** What you should do **
Of the lines listed below, return exactly those that run from the line containing "p53-associated control and" through the line containing "not transition labels, the", both included.

Content starts

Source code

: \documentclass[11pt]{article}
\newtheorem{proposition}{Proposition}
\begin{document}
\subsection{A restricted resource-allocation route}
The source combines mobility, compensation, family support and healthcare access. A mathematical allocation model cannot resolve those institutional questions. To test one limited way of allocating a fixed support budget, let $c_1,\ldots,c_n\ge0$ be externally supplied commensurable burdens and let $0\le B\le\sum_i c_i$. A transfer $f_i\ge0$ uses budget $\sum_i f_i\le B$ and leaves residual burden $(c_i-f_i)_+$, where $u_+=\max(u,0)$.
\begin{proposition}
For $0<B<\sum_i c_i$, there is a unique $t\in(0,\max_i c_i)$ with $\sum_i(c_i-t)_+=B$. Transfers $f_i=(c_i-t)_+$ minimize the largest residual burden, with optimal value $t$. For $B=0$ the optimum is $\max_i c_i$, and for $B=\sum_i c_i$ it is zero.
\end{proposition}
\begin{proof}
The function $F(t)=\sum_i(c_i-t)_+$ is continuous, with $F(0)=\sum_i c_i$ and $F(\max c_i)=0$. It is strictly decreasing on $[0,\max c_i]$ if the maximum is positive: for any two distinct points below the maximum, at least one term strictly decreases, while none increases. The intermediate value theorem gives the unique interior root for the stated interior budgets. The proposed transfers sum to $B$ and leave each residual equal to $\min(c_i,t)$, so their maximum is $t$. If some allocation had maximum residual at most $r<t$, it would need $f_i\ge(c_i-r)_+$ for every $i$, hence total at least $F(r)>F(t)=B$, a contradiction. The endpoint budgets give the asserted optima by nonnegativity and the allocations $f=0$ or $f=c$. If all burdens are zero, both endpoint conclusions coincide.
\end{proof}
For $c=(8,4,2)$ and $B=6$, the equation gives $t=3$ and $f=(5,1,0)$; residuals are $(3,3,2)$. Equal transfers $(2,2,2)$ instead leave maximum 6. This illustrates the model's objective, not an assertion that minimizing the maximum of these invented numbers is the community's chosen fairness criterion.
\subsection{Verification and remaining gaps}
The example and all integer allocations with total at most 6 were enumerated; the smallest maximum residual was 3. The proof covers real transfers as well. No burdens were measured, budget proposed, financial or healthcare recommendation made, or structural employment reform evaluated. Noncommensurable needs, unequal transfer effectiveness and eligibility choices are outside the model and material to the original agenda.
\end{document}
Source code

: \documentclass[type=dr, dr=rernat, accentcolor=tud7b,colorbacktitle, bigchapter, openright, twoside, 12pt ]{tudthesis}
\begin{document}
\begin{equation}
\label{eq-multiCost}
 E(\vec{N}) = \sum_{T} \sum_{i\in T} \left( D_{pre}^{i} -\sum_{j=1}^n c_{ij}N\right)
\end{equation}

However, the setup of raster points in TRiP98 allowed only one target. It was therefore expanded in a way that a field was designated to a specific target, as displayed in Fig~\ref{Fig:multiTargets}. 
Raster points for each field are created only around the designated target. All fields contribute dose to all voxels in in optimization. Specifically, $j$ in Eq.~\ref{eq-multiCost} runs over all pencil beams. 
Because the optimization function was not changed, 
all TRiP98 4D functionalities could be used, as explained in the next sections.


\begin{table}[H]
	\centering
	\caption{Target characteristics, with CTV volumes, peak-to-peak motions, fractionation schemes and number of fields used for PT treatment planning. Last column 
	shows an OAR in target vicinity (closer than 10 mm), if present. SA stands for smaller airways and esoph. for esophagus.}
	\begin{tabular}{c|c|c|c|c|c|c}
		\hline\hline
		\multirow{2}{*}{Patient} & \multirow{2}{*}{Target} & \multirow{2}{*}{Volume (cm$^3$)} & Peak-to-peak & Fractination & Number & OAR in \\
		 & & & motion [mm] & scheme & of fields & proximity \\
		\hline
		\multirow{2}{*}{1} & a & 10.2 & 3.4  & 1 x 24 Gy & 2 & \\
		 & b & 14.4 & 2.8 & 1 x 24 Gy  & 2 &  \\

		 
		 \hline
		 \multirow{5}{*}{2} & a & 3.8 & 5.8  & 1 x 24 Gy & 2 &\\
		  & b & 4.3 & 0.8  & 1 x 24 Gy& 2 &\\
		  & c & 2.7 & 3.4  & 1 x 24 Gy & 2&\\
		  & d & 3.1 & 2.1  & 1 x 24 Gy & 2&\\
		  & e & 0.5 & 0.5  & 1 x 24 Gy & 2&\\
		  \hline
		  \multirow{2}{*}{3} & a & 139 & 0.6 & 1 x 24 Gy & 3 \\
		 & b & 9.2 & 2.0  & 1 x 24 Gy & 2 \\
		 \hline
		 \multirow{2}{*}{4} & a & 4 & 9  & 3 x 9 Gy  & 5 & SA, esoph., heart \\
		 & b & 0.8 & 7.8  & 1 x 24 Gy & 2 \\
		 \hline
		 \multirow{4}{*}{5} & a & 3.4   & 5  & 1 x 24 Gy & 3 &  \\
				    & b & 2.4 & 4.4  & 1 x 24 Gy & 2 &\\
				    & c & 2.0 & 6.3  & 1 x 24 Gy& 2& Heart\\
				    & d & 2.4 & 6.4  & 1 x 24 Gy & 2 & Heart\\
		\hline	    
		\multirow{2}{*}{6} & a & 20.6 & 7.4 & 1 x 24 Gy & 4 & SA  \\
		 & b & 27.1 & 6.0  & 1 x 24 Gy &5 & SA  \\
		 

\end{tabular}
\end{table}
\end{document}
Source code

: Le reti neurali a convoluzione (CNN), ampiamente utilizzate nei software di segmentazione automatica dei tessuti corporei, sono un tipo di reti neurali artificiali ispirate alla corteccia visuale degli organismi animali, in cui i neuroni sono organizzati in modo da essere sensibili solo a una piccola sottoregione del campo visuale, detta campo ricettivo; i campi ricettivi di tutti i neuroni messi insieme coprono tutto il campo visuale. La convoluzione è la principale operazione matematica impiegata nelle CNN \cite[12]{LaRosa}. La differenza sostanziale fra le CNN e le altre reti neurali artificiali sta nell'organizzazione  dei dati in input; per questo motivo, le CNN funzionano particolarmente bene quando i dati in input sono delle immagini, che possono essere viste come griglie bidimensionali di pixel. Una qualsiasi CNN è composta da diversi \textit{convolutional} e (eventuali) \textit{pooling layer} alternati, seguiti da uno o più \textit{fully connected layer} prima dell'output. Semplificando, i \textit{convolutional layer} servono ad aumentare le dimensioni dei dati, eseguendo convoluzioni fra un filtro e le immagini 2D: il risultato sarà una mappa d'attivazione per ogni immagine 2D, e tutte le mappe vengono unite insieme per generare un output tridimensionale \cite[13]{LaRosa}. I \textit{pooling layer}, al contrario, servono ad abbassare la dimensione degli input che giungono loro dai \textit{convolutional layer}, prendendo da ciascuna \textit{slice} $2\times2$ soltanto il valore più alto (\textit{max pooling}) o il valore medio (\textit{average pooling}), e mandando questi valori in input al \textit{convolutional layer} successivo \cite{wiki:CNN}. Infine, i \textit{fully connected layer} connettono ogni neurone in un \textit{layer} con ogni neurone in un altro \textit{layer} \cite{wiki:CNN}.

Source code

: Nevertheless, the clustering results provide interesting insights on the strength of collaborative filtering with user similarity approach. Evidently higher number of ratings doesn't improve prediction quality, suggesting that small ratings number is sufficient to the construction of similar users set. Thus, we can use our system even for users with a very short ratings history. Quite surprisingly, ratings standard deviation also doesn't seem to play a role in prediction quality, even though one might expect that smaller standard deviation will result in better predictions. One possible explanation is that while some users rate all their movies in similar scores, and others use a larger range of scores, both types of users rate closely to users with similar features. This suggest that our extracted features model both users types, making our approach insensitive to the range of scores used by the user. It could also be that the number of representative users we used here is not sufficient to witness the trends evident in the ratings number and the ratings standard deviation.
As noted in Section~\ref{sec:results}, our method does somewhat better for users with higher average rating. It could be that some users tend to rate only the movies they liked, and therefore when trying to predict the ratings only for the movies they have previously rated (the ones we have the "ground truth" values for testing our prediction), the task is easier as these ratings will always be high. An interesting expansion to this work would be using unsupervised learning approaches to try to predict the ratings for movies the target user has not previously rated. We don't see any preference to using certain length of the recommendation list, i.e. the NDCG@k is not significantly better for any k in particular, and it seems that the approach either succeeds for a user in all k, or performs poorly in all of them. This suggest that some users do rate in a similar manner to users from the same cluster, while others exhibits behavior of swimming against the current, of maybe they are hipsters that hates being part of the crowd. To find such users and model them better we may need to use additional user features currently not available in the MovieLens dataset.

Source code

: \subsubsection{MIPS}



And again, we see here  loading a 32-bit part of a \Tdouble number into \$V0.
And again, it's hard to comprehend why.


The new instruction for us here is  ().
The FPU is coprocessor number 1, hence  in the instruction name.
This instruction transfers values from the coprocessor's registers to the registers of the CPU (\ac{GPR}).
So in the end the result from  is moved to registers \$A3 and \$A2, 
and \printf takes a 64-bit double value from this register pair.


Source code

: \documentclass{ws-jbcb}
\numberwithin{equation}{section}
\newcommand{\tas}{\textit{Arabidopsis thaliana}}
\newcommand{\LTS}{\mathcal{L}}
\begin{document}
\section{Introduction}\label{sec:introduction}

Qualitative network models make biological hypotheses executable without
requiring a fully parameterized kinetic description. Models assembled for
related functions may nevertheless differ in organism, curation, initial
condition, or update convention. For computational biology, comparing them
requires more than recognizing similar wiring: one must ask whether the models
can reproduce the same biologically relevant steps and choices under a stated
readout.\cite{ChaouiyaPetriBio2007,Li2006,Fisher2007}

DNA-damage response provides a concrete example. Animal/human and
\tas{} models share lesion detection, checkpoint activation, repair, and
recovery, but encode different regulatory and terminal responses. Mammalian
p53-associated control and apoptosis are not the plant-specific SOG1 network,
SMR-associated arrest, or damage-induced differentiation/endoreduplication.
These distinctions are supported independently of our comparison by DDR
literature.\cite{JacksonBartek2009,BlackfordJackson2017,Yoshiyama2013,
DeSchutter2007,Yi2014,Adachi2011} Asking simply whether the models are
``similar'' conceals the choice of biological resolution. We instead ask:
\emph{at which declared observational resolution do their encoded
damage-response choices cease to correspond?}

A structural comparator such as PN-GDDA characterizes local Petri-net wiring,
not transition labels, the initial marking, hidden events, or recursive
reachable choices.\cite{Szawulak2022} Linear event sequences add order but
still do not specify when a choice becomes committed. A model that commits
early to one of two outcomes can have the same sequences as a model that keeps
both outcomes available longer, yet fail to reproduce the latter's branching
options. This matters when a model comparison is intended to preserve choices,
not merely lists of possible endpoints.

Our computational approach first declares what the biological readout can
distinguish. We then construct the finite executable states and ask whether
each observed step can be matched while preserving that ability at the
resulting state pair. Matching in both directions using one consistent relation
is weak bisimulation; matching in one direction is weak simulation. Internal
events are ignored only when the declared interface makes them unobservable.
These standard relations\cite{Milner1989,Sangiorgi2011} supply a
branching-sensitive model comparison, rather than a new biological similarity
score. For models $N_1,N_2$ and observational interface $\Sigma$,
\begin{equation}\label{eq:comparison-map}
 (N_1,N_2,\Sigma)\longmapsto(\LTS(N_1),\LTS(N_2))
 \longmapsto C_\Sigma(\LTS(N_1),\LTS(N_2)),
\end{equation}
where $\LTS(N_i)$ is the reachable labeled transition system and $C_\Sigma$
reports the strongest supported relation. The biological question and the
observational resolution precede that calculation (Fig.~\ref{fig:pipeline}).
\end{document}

Content ends

** Your response **
p53-associated control and apoptosis are not the plant-specific SOG1 network,
SMR-associated arrest, or damage-induced differentiation/endoreduplication.
These distinctions are supported independently of our comparison by DDR
literature.\cite{JacksonBartek2009,BlackfordJackson2017,Yoshiyama2013,
DeSchutter2007,Yi2014,Adachi2011} Asking simply whether the models are
``similar'' conceals the choice of biological resolution. We instead ask:
\emph{at which declared observational resolution do their encoded
damage-response choices cease to correspond?}

A structural comparator such as PN-GDDA characterizes local Petri-net wiring,
not transition labels, the initial marking, hidden events, or recursive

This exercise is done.